The Designer opens an empty Job.

Data joining using the tMap component

The tMap component allows you to transform and route data from single or multiple sources to single or multiple destinations.

Creating a metadata definition for the tMap component

Creating a metadata definition allows you to set up reusable information across all of your components.

Before you begin

This tutorial makes use of a delimited file. If you do not have a delimited file, click the the Downloads tab and save directors.txt.

Procedure

  1. In the Repository, expand Metadata then right-click File delimited and click Create file delimited.
  2. In the Name field, enter a name.

    Example

    directors
  3. Optional: In the Purpose field, enter a purpose.

    Example

    Joining the directors data to the movies database
  4. Optional: In the Description field, enter a description.

    Example

    Reusable shareable directors metadata
    Tip: Enter a Purpose and Description to stay organized.
  5. Click Next.
  6. Click Browse, select the file of your choice in the File Explorer.
  7. Optional: Define the parse settings.

    Example

    • Under File Settings, select your Field Separator and change it, if needed.
      Note: The most common Field Separator is ;
    Tip: Under Preview, click Refresh Preview to check the parsing results.
  8. Click Next.
  9. Optional: In the Name field, enter a name.

    Example

    directorsSchema
  10. Update the Schema so it is identical to the structure of the sample file.

    Example

    • Change the name of Column0 to directorID and the name of Column1 to directorName.
    • Change the Length of directorID to 4 and the Length of directorName to 40.
  11. Click Finish.

Results

In the Repository, under Metadata, you can find and use your metadata.

Configuring a tMap component to join two data sources

The tMap component allows you to transform and route data from single or multiple sources to single or multiple destinations.
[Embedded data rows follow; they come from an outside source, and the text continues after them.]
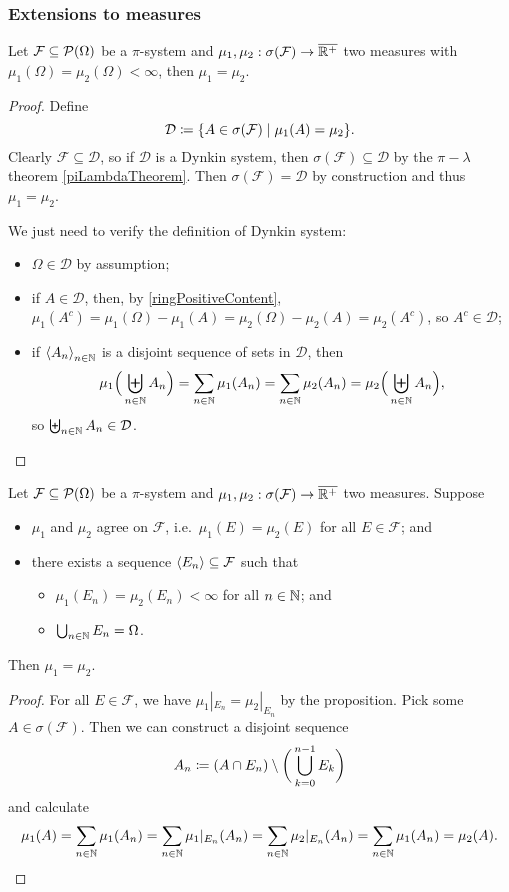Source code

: \subsubsection{Extensions to measures}
\begin{proposition}
Let $\mathcal{F}\subseteq \operatorname{\mathcal{P}}(\Omega)$ be a $\pi$-system and $\mu_1, \mu_2: \sigma(\mathcal{F}) \to \overline{\mathbb{R}^+}$ two measures with $\mu_1(\Omega) = \mu_2(\Omega) < \infty$, then $\mu_1 = \mu_2$.
\end{proposition}
\begin{proof}
Define
\[ \mathcal{D} \defeq \setbuilder{A\in \sigma(\mathcal{F})}{\mu_1(A) = \mu_2}. \]
Clearly $\mathcal{F} \subseteq \mathcal{D}$, so if $\mathcal{D}$ is a Dynkin system, then $\sigma(\mathcal{F}) \subseteq \mathcal{D}$ by the $\pi-\lambda$ theorem \ref{piLambdaTheorem}. Then $\sigma(\mathcal{F}) = \mathcal{D}$ by construction and thus $\mu_1 = \mu_2$.

We just need to verify the definition of Dynkin system:
\begin{itemize}
\item $\Omega\in\mathcal{D}$ by assumption;
\item if $A\in\mathcal{D}$, then, by \ref{ringPositiveContent}, $\mu_1(A^c) = \mu_1(\Omega) - \mu_1(A) = \mu_2(\Omega) - \mu_2(A) = \mu_2(A^c)$, so $A^c\in \mathcal{D}$;
\item if $\left\langle A_n \right\rangle_{n\in\mathbb{N}}$ is a disjoint sequence of sets in $\mathcal{D}$, then
\[ \mu_1\Big(\biguplus_{n\in\mathbb{N}}A_n\Big) = \sum_{n\in\mathbb{N}}\mu_1(A_n) = \sum_{n\in\mathbb{N}}\mu_2(A_n) = \mu_2\Big(\biguplus_{n\in\mathbb{N}}A_n\Big), \]
so $\biguplus_{n\in\mathbb{N}}A_n\in\mathcal{D}$.
\end{itemize}
\end{proof}
\begin{corollary} \label{sigmaFiniteUniqueExtension}
Let $\mathcal{F}\subseteq \operatorname{\mathcal{P}}(\Omega)$ be a $\pi$-system and $\mu_1, \mu_2: \sigma(\mathcal{F}) \to \overline{\mathbb{R}^+}$ two measures. Suppose
\begin{itemize}
\item $\mu_1$ and $\mu_2$ agree on $\mathcal{F}$, i.e.\ $\mu_1(E) = \mu_2(E)$ for all $E\in\mathcal{F}$; and
\item there exists a sequence $\left\langle E_n \right\rangle\subseteq \mathcal{F}$ such that
\begin{itemize}
\item $\mu_1(E_n) = \mu_2(E_n) < \infty$ for all $n\in\mathbb{N}$; and
\item $\bigcup_{n\in\mathbb{N}} E_n = \Omega$.
\end{itemize}
\end{itemize}
Then $\mu_1 = \mu_2$.
\end{corollary}
\begin{proof}
For all $E\in \mathcal{F}$, we have $\mu_1|_{E_n} = \mu_2|_{E_n}$ by the proposition. Pick some $A\in \sigma(\mathcal{F})$. Then we can construct a disjoint sequence
\[ A_n \coloneqq (A\cap E_n)\setminus \bigg(\bigcup_{k=0}^{n-1}E_k\bigg) \]
and calculate
\[ \mu_1(A) = \sum_{n\in \mathbb{N}}\mu_1(A_n) = \sum_{n\in \mathbb{N}}\mu_1|_{E_n}(A_n) = \sum_{n\in \mathbb{N}}\mu_2|_{E_n}(A_n) = \sum_{n\in \mathbb{N}}\mu_1(A_n) = \mu_2(A). \]
\end{proof}

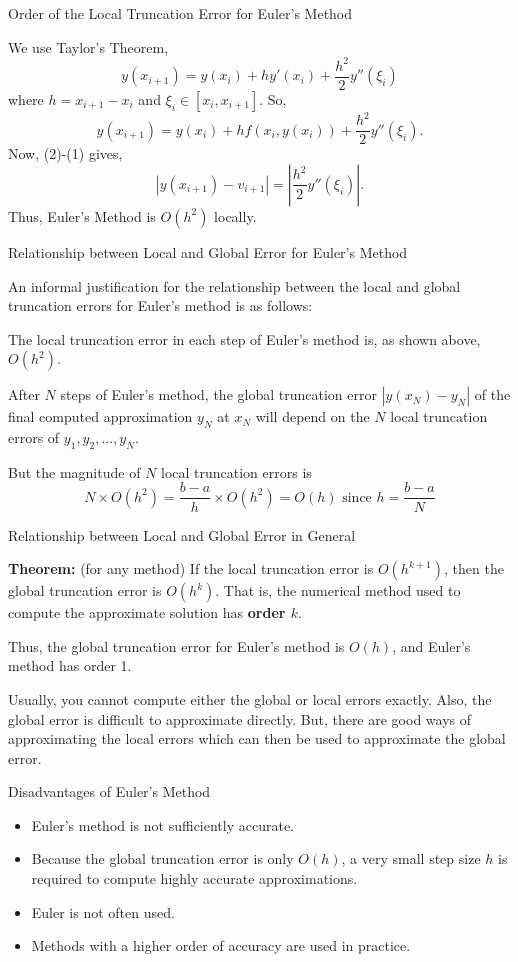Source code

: \documentclass[12pt]{beamer}
\begin{document}
\begin{frame}{Order of the Local Truncation Error for Euler's Method}

We use Taylor's Theorem,
\[
y(x_{i+1})=y(x_i)+hy'(x_i)+\frac{h^2}{2}y''(\xi_i)
\]
where $h=x_{i+1}-x_i$ and $\xi_i \in [x_i,x_{i+1}]$. So,
\begin{equation}
y(x_{i+1})=y(x_i)+hf(x_i,y(x_i))+\frac{h^2}{2}y''(\xi_i).
\end{equation}
Now, (2)-(1) gives,
\[
|y(x_{i+1})-v_{i+1}|=\left |\frac{h^2}{2}y''(\xi_i) \right |.
\]
Thus, Euler's Method is $O(h^2)$ locally.

\end{frame}

\begin{frame}{Relationship between Local and Global Error for Euler's Method}

An informal justification for the relationship between the local and global truncation errors for Euler's method is as follows:

The local truncation error in each step of Euler's method is, as shown above, $O(h^2)$.

After $N$ steps of Euler's method, the global truncation error $|y(x_N)-y_N|$ of the final computed approximation $y_N$ at $x_N$ will depend on the $N$ local truncation errors of $y_1,y_2,...,y_N$.

But the magnitude of $N$ local truncation errors is 
\[
N \times O(h^2)=\frac{b-a}{h} \times O(h^2) = O(h) \text{ since } h = \frac{b-a}{N}
\]

\end{frame}

\begin{frame}{Relationship between Local and Global Error in General}

{\bf Theorem:} (for any method)
If the local truncation error is $O(h^{k+1})$, then the global truncation error is $O(h^k)$. That is, the numerical method used to compute the approximate solution has {\bf order $k$}.  

Thus, the global truncation error for Euler’s method is $O(h)$, and Euler’s method has order 1.

Usually, you cannot compute either the global or local errors exactly. Also, the global error is difficult to approximate directly. But, there are good ways of approximating the local errors which can then be used to approximate the global error.

\end{frame}

\begin{frame}{Disadvantages of Euler's Method}
\begin{itemize}
\item{Euler's method is not sufficiently accurate.}
\item{Because the global truncation error is only $O(h)$, a very small step size $h$ is required to compute highly accurate approximations.}
\item{Euler is not often used.}
\item{Methods with a higher order of accuracy are used in practice.}
\end{itemize}
\end{frame}
\end{document}
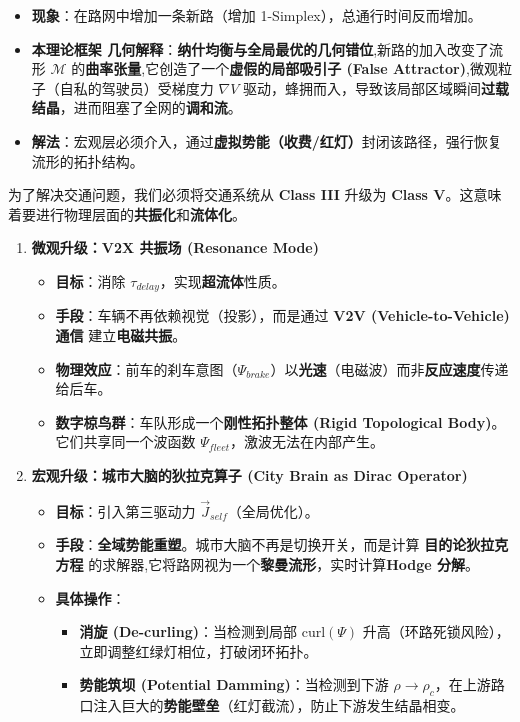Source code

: \begin{itemize}
    \item   \textbf{现象}：在路网中增加一条新路（增加 1-Simplex），总通行时间反而增加。
    \item   \textbf{本理论框架 几何解释}：\textbf{纳什均衡与全局最优的几何错位},新路的加入改变了流形 $\mathcal{M}$ 的\textbf{曲率张量},它创造了一个\textbf{虚假的局部吸引子 (False Attractor)},微观粒子（自私的驾驶员）受梯度力 $\nabla V$ 驱动，蜂拥而入，导致该局部区域瞬间\textbf{过载结晶}，进而阻塞了全网的\textbf{调和流}。
    \item   \textbf{解法}：宏观层必须介入，通过\textbf{虚拟势能（收费/红灯）}封闭该路径，强行恢复流形的拓扑结构。
\end{itemize}




为了解决交通问题，我们必须将交通系统从 \textbf{Class III} 升级为 \textbf{Class V}。这意味着要进行物理层面的\textbf{共振化}和\textbf{流体化}。
\begin{enumerate}
    \item \textbf{微观升级：V2X 共振场 (Resonance Mode)}
    \begin{itemize}
        \item   \textbf{目标}：消除 $\tau_{delay}$，实现\textbf{超流体}性质。
        \item   \textbf{手段}：车辆不再依赖视觉（投影），而是通过 \textbf{V2V (Vehicle-to-Vehicle) 通信} 建立\textbf{电磁共振}。
        \item   \textbf{物理效应}：前车的刹车意图（$\Psi_{brake}$）以\textbf{光速}（电磁波）而非\textbf{反应速度}传递给后车。
        \item   \textbf{数字椋鸟群}：车队形成一个\textbf{刚性拓扑整体 (Rigid Topological Body)}。它们共享同一个波函数 $\Psi_{fleet}$，激波无法在内部产生。
    \end{itemize}

    \item \textbf{宏观升级：城市大脑的狄拉克算子 (City Brain as Dirac Operator)}
    \begin{itemize}
        \item   \textbf{目标}：引入第三驱动力 $\vec{J}_{self}$（全局优化）。
        \item   \textbf{手段}：\textbf{全域势能重塑}。城市大脑不再是切换开关，而是计算 \textbf{目的论狄拉克方程} 的求解器,它将路网视为一个\textbf{黎曼流形}，实时计算\textbf{Hodge 分解}。
        \item   \textbf{具体操作}：
        \begin{itemize}
            \item   \textbf{消旋 (De-curling)}：当检测到局部 $\text{curl}(\Psi)$ 升高（环路死锁风险），立即调整红绿灯相位，打破闭环拓扑。
            \item   \textbf{势能筑坝 (Potential Damming)}：当检测到下游 $\rho \to \rho_c$，在上游路口注入巨大的\textbf{势能壁垒}（红灯截流），防止下游发生结晶相变。
        \end{itemize}
    \end{itemize}
\end{enumerate}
In this case, discover how to join two data sources.

About this task

For the sake of demonstration, this tutorial uses two different metadata definitions: movies 0.1 and directors 0.1. To follow this tutorial, you can:
  1. Click the Downloads tab and save metadata_movies_directors.zip.
  2. In the Repository, expand Metadata then right-click File delimited and click Import items.
  3. Select Select archive file: then click Browse to select metadata_movies_directors.zip.
  4. Select movies 0.1 and directors 0.1.
  5. Click Finish.

You can also learn how to create both metadata definitions (see Creating a metadata definition for the tMap component).

Procedure

  1. Drag-and-drop the movies 0.1 and directors 0.1 metadata on the Designer.
    1. In both cases, select a tFileInputDelimited component.
  2. Add a tMap component.
  3. Right-click the movies component.
    1. Select Row > Main
    2. Click on the tMap component to link the two.
  4. Repeat the three previous steps for the directors component.
  5. Double-click the tMap component.
    You are brought to the tMap component configuration window.
  6. On the right side of the screen, click Add output table.
  7. Enter a name for your output table.

    Example

    joinedOutput
  8. Click OK.
  9. In input table row1, select columns movieID, title, releaseYear, url then drag-and-drop them in output table JoinedOutput.